A diferença é que, na ditadura, a censura tinha carimbo; agora, tem curtidas.
Chico sempre escreveu com uma dor civilizada. Falava de amor e saudade, mas todo verso carregava pólvora.
“Cálice” parecia prece, mas era grito.
“Meu Caro Amigo” soava carta, mas era exílio.
“Geni e o Zepelim” parecia fábula, mas era diagnóstico.
E talvez nada descreva melhor o Brasil do que essa última canção. Porque aqui a Geni continua sendo apedrejada — todo dia — por salvar quem a condena. O país moralista continua exigindo pureza enquanto negocia propina. A diferença é que agora o apedrejamento é online, com hashtags e indignação patrocinada.
Naquela época, Chico precisava escrever “Pai, afasta de mim esse cálice” pra escapar da tesoura da censura. Hoje, nós precisamos respirar fundo pra escapar da overdose de absurdos.
Na ditadura, usava-se metáfora pra sobreviver, como as receitas de bolo para cobrir o espaço dos textos censurados. Agora, usa-se meme pra suportar.
E é curioso como a história se repete, mas com mais ironia que tragédia. O Brasil, esse eterno aluno repetente da democracia, vive de prometer recomeços. A cada eleição, surge um novo “messias” com um novo “plano de salvação”, e a gente, como sempre, acredita que “apesar de você” o amanhã vai chegar. Mas quando amanhece, o país continua em “construção”. O pedreiro, cansado, ainda morre na contramão, atrapalhando o tráfego.
Chico dizia que o artista tem de estar onde o povo está. Mas parece que o povo foi ficando longe — entre boletos, apps de entrega e sonhos parcelados em 24 vezes. O poeta continua lá, cantando na esquina, mas quase ninguém ouve. O barulho do noticiário é mais alto.

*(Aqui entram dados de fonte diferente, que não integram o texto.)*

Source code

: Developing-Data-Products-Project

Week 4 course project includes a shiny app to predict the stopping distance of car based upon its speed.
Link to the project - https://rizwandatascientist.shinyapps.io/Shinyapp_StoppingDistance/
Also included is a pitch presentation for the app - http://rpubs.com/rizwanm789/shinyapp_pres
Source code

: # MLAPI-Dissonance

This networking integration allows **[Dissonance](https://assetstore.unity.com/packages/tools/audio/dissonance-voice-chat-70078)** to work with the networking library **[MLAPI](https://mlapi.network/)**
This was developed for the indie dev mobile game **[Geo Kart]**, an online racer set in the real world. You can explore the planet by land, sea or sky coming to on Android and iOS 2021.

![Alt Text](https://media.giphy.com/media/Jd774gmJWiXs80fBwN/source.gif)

E, ainda assim, o velho truque da esperança resiste. Entre uma notícia e outra, alguém posta um trecho de “Apesar de Você” e a gente volta a acreditar, por alguns segundos, que o amanhã há de ser outro dia. Depois lembra que amanhã é segunda-feira — e o país ainda é o mesmo.
Chico segue cantando, nós seguimos esperando o refrão mudar.
Mas talvez ele já tenha nos avisado há muito tempo: “Acorda, amor, eu tive um pesadelo agora mesmo… sonhei que havia gente lá fora.” E havia mesmo.
Gente com fome, medo, e vontade de acreditar que a canção ainda pode salvar alguma coisa.
O Brasil continua sendo esse samba dissonante — desafinado, mas impossível de abandonar. E nós, teimosos, seguimos tentando cantar junto, mesmo quando o maestro já deixou o palco.
Porque, no fim das contas, a política segundo o poeta continua sendo isso: um país inteiro tentando rimar “esperança” com “vergonha”, e desafinando em dó maior.